这一次乱读,是从读黄碧云开始的,然后读到邱妙津,但受不了后者的自恋,前者的俯视,读得差不多了就要换别家,以免最后就好像我几个月吃同样的食堂大菜一样。
拿着书在课上看久了就根本不习惯看教科书。好在,我想我在课上读的只要不是小说,也没有人好来管我,哲学一类的,最好在上课的时候读,气氛合适,可以画重点,做笔记,本摊开,笔放好。本来读这样的书就好像有人在旁边教训,在课堂上就连配音都省了,还免得沉重的气氛破坏了我所能有的小资情调的音乐。

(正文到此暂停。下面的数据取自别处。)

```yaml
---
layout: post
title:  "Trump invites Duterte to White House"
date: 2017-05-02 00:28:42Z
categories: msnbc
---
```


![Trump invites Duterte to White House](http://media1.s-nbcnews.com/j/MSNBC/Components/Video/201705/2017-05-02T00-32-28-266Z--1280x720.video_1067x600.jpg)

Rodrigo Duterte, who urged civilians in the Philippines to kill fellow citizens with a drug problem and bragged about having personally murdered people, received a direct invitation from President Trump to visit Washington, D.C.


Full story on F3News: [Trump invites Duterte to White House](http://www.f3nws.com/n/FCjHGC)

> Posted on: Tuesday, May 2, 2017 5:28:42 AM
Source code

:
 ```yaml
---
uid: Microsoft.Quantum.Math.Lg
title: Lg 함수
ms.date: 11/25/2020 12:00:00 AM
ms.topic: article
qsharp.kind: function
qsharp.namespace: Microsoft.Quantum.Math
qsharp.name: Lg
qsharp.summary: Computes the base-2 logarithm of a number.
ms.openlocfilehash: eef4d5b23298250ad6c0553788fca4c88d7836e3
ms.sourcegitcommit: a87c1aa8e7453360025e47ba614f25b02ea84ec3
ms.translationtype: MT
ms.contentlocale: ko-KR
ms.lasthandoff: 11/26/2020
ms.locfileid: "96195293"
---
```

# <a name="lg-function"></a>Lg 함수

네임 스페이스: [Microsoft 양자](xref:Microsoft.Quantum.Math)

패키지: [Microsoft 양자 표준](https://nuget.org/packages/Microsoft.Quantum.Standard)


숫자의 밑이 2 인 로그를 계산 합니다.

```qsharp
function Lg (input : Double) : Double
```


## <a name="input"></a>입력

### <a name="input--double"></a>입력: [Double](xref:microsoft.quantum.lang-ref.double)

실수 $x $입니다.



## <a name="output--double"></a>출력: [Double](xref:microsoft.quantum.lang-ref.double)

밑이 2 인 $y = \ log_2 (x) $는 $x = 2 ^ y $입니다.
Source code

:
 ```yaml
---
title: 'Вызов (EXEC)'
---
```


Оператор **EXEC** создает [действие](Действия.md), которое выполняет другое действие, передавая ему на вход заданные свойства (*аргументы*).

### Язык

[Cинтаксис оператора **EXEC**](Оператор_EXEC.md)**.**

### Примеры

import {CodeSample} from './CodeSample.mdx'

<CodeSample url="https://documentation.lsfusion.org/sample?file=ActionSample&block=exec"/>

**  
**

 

小说当拿到床上去读,可以在被子里偷笑或哭。我喜欢读伤感的小说,大概是自己还不够伤感吧,就好像喜欢听人说悲剧故事。我喜欢村上春树,虽然有人说他不好,有好些人读不下去他的小说,对我说里面太乱太不负责任的性,又没有情节。我点头,说对对是是也有这样的感觉。可我心里还是喜欢,我就是八卦吧,喜欢看别人的生活,不一定关心不一定要去上手帮忙,但就是喜欢知道他们生活中发生了什么事,而村上的书,里面没有故事,或者说细节多于故事,让我得以了解他生活的样貌,想象得出,就好像电影场景在阅读时不停的闪过。人总是活得有那么点懒懒的,无聊的,无奈的。不会为此而死又觉得自己应当做点什么加以改善。可,应当做什么呢?我有这样的感觉,以前,以后。

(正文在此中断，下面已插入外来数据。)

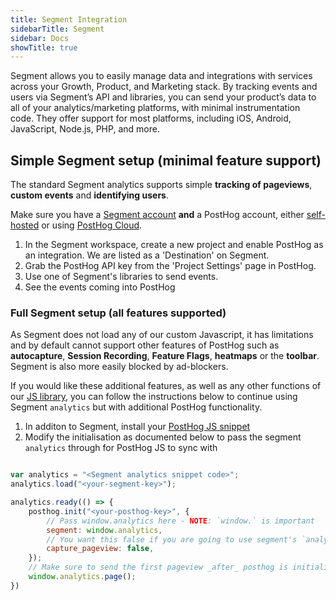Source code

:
 ```yaml
---
title: Segment Integration
sidebarTitle: Segment
sidebar: Docs
showTitle: true
---
```


Segment allows you to easily manage data and integrations with services across your Growth, Product, and Marketing stack. By tracking events and users via Segment’s API and libraries, you can send your product’s data to all of your analytics/marketing platforms, with minimal instrumentation code. They offer support for most platforms, including iOS, Android, JavaScript, Node.js, PHP, and more.

## Simple Segment setup (minimal feature support)

The standard Segment analytics supports simple **tracking of pageviews**, **custom events** and **identifying users**.

Make sure you have a [Segment account](https://segment.com/docs/#getting-started) **and** a PostHog account, either [self-hosted](/docs/deployment) or using [PostHog Cloud](https://app.posthog.com/signup).

1. In the Segment workspace, create a new project and enable PostHog as an integration. We are listed as a 'Destination' on Segment.
2. Grab the PostHog API key from the 'Project Settings' page in PostHog.
3. Use one of Segment's libraries to send events.
4. See the events coming into PostHog


### Full Segment setup (all features supported)

As Segment does not load any of our custom Javascript, it has limitations and by default cannot support other features of PostHog such as **autocapture**, **Session Recording**, **Feature Flags**, **heatmaps** or the **toolbar**. Segment is also more easily blocked by ad-blockers.

If you would like these additional features, as well as any other functions of our [JS library](/docs/integrate/client/js), you can follow the instructions below to continue using Segment `analytics` but with additional PostHog functionality.

1. In additon to Segment, install your [PostHog JS snippet](/docs/integrate/client/js#installation)
2. Modify the initialisation as documented below to pass the segment `analytics` through for PostHog JS to sync with

```js

var analytics = "<Segment analytics snippet code>"; 
analytics.load("<your-segment-key>");

analytics.ready(() => {
    posthog.init("<your-posthog-key>", {
        // Pass window.analytics here - NOTE: `window.` is important
        segment: window.analytics,
        // You want this false if you are going to use segment's `analytics.page()` for pageviews
        capture_pageview: false, 
    });
    // Make sure to send the first pageview _after_ posthog is initialised to get all the correct properties linked
    window.analytics.page();
})
```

说来可笑,我这么多年,没有看过一本言情小说,成为我压根不会写情书的根本原因,我得承认,我从心里看不上这个,觉得未免有点庸俗,而且最让我恼的是里面的人经常是不用工作不用为钱发愁,喜欢就爱起来,旁人就来搅,到时就对骂一次,大不了有人死了有人哭,大不了无数种可以预料的无奈,结局无非是人散人聚。我很早就觉得这样的小说是成不了经典名作的,所谓经典的小说,文笔不一定好,但要有一个时代一个历史事件的烘托才行,加上几个名人的吹捧,就成了经典,可惜,吹捧言情真是让人觉得脸上无光,甚于吹捧武侠。关键不在于此。只是我现在回头来看,发现自己也不过是在言情而已。当然我没有想写什么经典名作,不过是觉得自己在做一件自己不大看得上的事。唉,叹叹。甚是无奈,俨然悲剧主角。

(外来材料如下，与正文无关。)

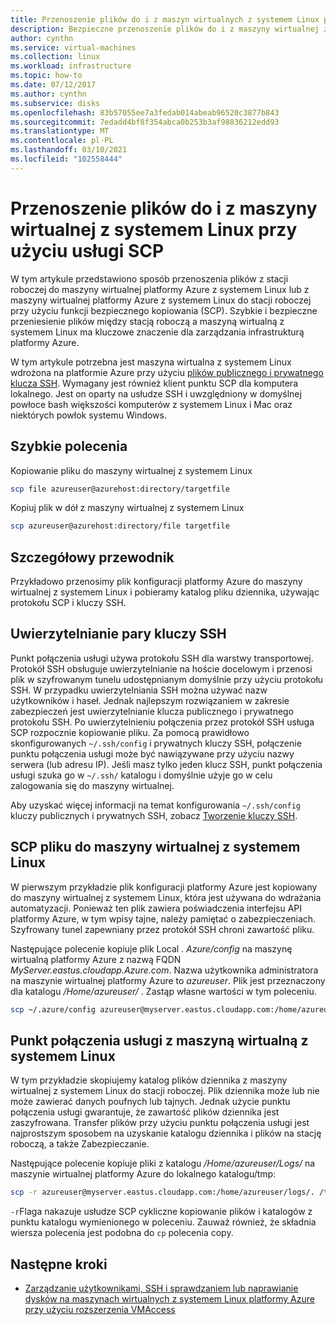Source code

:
 ```yaml
---
title: Przenoszenie plików do i z maszyn wirtualnych z systemem Linux platformy Azure przy użyciu usługi SCP
description: Bezpieczne przenoszenie plików do i z maszyny wirtualnej z systemem Linux na platformie Azure przy użyciu punktu połączenia usługi i pary kluczy SSH.
author: cynthn
ms.service: virtual-machines
ms.collection: linux
ms.workload: infrastructure
ms.topic: how-to
ms.date: 07/12/2017
ms.author: cynthn
ms.subservice: disks
ms.openlocfilehash: 83b57055ee7a3fedab014abeab96520c3877b843
ms.sourcegitcommit: 7edadd4bf8f354abca0b253b3af98836212edd93
ms.translationtype: MT
ms.contentlocale: pl-PL
ms.lasthandoff: 03/10/2021
ms.locfileid: "102558444"
---
```

# <a name="move-files-to-and-from-a-linux-vm-using-scp"></a>Przenoszenie plików do i z maszyny wirtualnej z systemem Linux przy użyciu usługi SCP

W tym artykule przedstawiono sposób przenoszenia plików z stacji roboczej do maszyny wirtualnej platformy Azure z systemem Linux lub z maszyny wirtualnej platformy Azure z systemem Linux do stacji roboczej przy użyciu funkcji bezpiecznego kopiowania (SCP). Szybkie i bezpieczne przeniesienie plików między stacją roboczą a maszyną wirtualną z systemem Linux ma kluczowe znaczenie dla zarządzania infrastrukturą platformy Azure. 

W tym artykule potrzebna jest maszyna wirtualna z systemem Linux wdrożona na platformie Azure przy użyciu [plików publicznego i prywatnego klucza SSH](mac-create-ssh-keys.md). Wymagany jest również klient punktu SCP dla komputera lokalnego. Jest on oparty na usłudze SSH i uwzględniony w domyślnej powłoce bash większości komputerów z systemem Linux i Mac oraz niektórych powłok systemu Windows.

## <a name="quick-commands"></a>Szybkie polecenia

Kopiowanie pliku do maszyny wirtualnej z systemem Linux

```bash
scp file azureuser@azurehost:directory/targetfile
```

Kopiuj plik w dół z maszyny wirtualnej z systemem Linux

```bash
scp azureuser@azurehost:directory/file targetfile
```

## <a name="detailed-walkthrough"></a>Szczegółowy przewodnik

Przykładowo przenosimy plik konfiguracji platformy Azure do maszyny wirtualnej z systemem Linux i pobieramy katalog pliku dziennika, używając protokołu SCP i kluczy SSH.   

## <a name="ssh-key-pair-authentication"></a>Uwierzytelnianie pary kluczy SSH

Punkt połączenia usługi używa protokołu SSH dla warstwy transportowej. Protokół SSH obsługuje uwierzytelnianie na hoście docelowym i przenosi plik w szyfrowanym tunelu udostępnianym domyślnie przy użyciu protokołu SSH. W przypadku uwierzytelniania SSH można używać nazw użytkowników i haseł. Jednak najlepszym rozwiązaniem w zakresie zabezpieczeń jest uwierzytelnianie klucza publicznego i prywatnego protokołu SSH. Po uwierzytelnieniu połączenia przez protokół SSH usługa SCP rozpocznie kopiowanie pliku. Za pomocą prawidłowo skonfigurowanych `~/.ssh/config` i prywatnych kluczy SSH, połączenie punktu połączenia usługi może być nawiązywane przy użyciu nazwy serwera (lub adresu IP). Jeśli masz tylko jeden klucz SSH, punkt połączenia usługi szuka go w `~/.ssh/` katalogu i domyślnie użyje go w celu zalogowania się do maszyny wirtualnej.

Aby uzyskać więcej informacji na temat konfigurowania `~/.ssh/config` kluczy publicznych i prywatnych SSH, zobacz [Tworzenie kluczy SSH](mac-create-ssh-keys.md).

## <a name="scp-a-file-to-a-linux-vm"></a>SCP pliku do maszyny wirtualnej z systemem Linux

W pierwszym przykładzie plik konfiguracji platformy Azure jest kopiowany do maszyny wirtualnej z systemem Linux, która jest używana do wdrażania automatyzacji. Ponieważ ten plik zawiera poświadczenia interfejsu API platformy Azure, w tym wpisy tajne, należy pamiętać o zabezpieczeniach. Szyfrowany tunel zapewniany przez protokół SSH chroni zawartość pliku.

Następujące polecenie kopiuje plik Local *. Azure/config* na maszynę wirtualną platformy Azure z nazwą FQDN *MyServer.eastus.cloudapp.Azure.com*. Nazwa użytkownika administratora na maszynie wirtualnej platformy Azure to *azureuser*. Plik jest przeznaczony dla katalogu */Home/azureuser/* . Zastąp własne wartości w tym poleceniu.

```bash
scp ~/.azure/config azureuser@myserver.eastus.cloudapp.com:/home/azureuser/config
```

## <a name="scp-a-directory-from-a-linux-vm"></a>Punkt połączenia usługi z maszyną wirtualną z systemem Linux

W tym przykładzie skopiujemy katalog plików dziennika z maszyny wirtualnej z systemem Linux do stacji roboczej. Plik dziennika może lub nie może zawierać danych poufnych lub tajnych. Jednak użycie punktu połączenia usługi gwarantuje, że zawartość plików dziennika jest zaszyfrowana. Transfer plików przy użyciu punktu połączenia usługi jest najprostszym sposobem na uzyskanie katalogu dziennika i plików na stację roboczą, a także Zabezpieczanie.

Następujące polecenie kopiuje pliki z katalogu */Home/azureuser/Logs/* na maszynie wirtualnej platformy Azure do lokalnego katalogu/tmp:

```bash
scp -r azureuser@myserver.eastus.cloudapp.com:/home/azureuser/logs/. /tmp/
```

`-r`Flaga nakazuje usłudze SCP cykliczne kopiowanie plików i katalogów z punktu katalogu wymienionego w poleceniu.  Zauważ również, że składnia wiersza polecenia jest podobna do `cp` polecenia copy.

## <a name="next-steps"></a>Następne kroki

* [Zarządzanie użytkownikami, SSH i sprawdzaniem lub naprawianie dysków na maszynach wirtualnych z systemem Linux platformy Azure przy użyciu rozszerzenia VMAccess](../extensions/vmaccess.md?toc=/azure/virtual-machines/linux/toc.json)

写作和卖身相似,这是别人说的。我倒觉得有时候更像是自慰。卖身,当多考虑对方受不受用,high或不high;而我多想着自己好过不好过,high或不high,处于极端的自我折磨和自我享受里,不大能出得来。非写不可的时候,就好像有欲望在体内积蓄久了,燥热,躁动,想办法要找个出口。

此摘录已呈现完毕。